I think a lot about the age at which this happened. Was it too late? What would have happened if I’d known even just a year ago, when it started to occur to me that this was something impeding me as much as it was. What if anyone around me had a clue as to what was going on and intervened when I was younger? Where could I have been now?

It’s a loss I haven’t approached yet but I also know that the answers to those questions ultimately don’t matter. Because right now I’m at a place where I can see immediate impacts and appreciate the value in them, even when things are slightly harder or more painful when I expected them to be easier (and vice versa).

Back in the labyrinth, Sarah battles her way through and despite his best efforts still defeats Jareth right as the clock strikes thirteen. Despite the setbacks, distractions, diversions, advantages, and assistance she received, she manages to complete the challenge as described right on time.

Of course in storytelling, this is simply a product of writing—of high stakes and overcoming challenges.

However, we know that Jareth reordered time—he cut her short. And Sarah still completed it and confronted him in time. She’s actually ahead—all the while not understanding until the last moment that Jareth was never the only one with power. She had her own.

It took me a couple of weeks after I started this treatment to understand that I was reclaiming some of that time that was stolen from me. Part of relearning limitations and examining my boundaries means really slowing things down. I’ve found myself automatically redrawing the lines around me. They are much clearer now. Some are drawn sooner than I would have in the past. Others, I’ve realized should have never been there at all, and so I have granted myself permission to take leaps of faith I wouldn’t have considered before.

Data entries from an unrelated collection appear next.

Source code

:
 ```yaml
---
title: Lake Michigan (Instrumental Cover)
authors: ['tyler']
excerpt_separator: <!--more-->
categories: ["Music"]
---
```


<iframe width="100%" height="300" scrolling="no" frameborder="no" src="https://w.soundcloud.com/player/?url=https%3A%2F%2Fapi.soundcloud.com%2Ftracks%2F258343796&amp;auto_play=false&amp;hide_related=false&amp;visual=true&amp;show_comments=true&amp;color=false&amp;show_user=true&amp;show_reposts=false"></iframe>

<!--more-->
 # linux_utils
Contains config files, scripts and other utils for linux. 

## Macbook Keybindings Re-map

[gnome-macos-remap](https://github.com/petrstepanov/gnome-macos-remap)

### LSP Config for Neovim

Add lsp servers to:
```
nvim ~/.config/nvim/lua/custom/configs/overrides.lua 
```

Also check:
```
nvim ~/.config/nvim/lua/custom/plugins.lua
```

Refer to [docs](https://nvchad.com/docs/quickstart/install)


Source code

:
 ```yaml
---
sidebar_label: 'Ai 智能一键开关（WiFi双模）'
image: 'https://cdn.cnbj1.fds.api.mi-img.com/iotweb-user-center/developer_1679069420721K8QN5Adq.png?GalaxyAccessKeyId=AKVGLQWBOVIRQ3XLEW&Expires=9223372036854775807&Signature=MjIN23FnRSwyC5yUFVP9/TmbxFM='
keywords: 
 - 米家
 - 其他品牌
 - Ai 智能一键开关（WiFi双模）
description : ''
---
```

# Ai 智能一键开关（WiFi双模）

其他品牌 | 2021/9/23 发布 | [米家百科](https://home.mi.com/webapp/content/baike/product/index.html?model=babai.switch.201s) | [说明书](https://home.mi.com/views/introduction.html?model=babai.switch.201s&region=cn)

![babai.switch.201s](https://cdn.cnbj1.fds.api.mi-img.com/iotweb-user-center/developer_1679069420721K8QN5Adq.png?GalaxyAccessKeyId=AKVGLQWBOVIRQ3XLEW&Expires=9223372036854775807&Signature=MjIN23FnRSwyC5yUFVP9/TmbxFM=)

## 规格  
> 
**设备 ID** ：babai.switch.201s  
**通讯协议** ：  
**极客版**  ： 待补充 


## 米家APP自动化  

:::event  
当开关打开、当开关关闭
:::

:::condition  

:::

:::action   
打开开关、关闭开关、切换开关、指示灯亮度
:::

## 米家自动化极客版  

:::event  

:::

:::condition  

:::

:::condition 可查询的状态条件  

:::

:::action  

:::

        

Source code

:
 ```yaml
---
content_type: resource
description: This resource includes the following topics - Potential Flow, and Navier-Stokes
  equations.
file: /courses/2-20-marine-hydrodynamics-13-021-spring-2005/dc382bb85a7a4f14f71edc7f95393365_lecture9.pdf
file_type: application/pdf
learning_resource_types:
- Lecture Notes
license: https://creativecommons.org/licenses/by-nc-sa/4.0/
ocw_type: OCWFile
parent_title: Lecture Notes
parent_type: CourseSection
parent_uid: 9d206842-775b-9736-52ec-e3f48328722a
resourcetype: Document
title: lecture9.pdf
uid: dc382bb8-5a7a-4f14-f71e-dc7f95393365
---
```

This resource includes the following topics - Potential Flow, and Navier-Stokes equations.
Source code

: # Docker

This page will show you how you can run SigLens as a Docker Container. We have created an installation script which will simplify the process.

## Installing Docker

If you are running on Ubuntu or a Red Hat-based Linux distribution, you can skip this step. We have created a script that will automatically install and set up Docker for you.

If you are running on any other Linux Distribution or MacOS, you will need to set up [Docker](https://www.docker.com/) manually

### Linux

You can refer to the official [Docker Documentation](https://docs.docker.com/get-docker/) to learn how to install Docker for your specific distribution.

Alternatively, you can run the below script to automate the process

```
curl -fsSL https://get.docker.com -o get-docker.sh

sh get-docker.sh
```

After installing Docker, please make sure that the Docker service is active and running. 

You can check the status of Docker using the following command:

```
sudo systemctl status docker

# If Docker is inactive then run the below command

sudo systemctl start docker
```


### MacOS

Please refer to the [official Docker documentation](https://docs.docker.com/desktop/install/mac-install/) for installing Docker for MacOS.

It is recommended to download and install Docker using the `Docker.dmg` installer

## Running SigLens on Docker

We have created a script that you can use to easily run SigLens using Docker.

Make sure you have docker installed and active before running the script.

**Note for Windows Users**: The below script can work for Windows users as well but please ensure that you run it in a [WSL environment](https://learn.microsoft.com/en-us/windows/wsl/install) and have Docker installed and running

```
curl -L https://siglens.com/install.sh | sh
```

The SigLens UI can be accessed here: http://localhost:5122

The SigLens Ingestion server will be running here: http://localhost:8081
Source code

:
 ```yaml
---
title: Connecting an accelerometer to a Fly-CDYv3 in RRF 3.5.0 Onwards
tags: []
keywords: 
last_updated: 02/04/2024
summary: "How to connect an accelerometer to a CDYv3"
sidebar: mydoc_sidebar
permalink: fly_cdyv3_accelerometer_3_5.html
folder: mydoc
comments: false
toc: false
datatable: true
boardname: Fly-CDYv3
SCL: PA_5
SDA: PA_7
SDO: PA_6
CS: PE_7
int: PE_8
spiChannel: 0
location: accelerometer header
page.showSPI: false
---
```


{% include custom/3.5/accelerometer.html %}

ADHD is a disability and I’m learning how to use the tools and accommodations I have available that I didn’t before. That is an enormous undertaking itself—especially as someone in my position with very little support. Adderall is effective but it doesn’t “fix” me. Not only because I am not broken, but because it simply doesn’t work that way. I have, for the first time, an idea of what it’s like to live life at a “normal” or average baseline that I didn’t know existed. Even if treatment is a good thing, that is a disorienting concept and it’s a learning process to adjust to. It doesn’t eliminate my symptoms, it just makes it easier to manage them.

I’m not in a position to pressure myself right now and I don’t intend to. Not with projects, with people, with productivity. I’m attempting NaNoWriMo again this year and much of my creative energy will be spent there—not all, but most of it. I’ve learned that my in-office days at work I can only do that: go to work, shower, and sleep. I’m able to tackle some things in therapy that will hopefully not be waylaid by life’s present crises and traumas. I’m learning what it’s like to live a life where I’m not always waiting for the other shoe to drop.

Before, my life felt like I was always running a labyrinth. Always hearing a screaming baby in a distant place, never able to reach it, constantly yanked in different directions, racing against a time frame that didn’t exist. But now the whole thing has been razed, disintegrated. Learning to navigate a level space where I can see, touch, and access everything is its own adventure.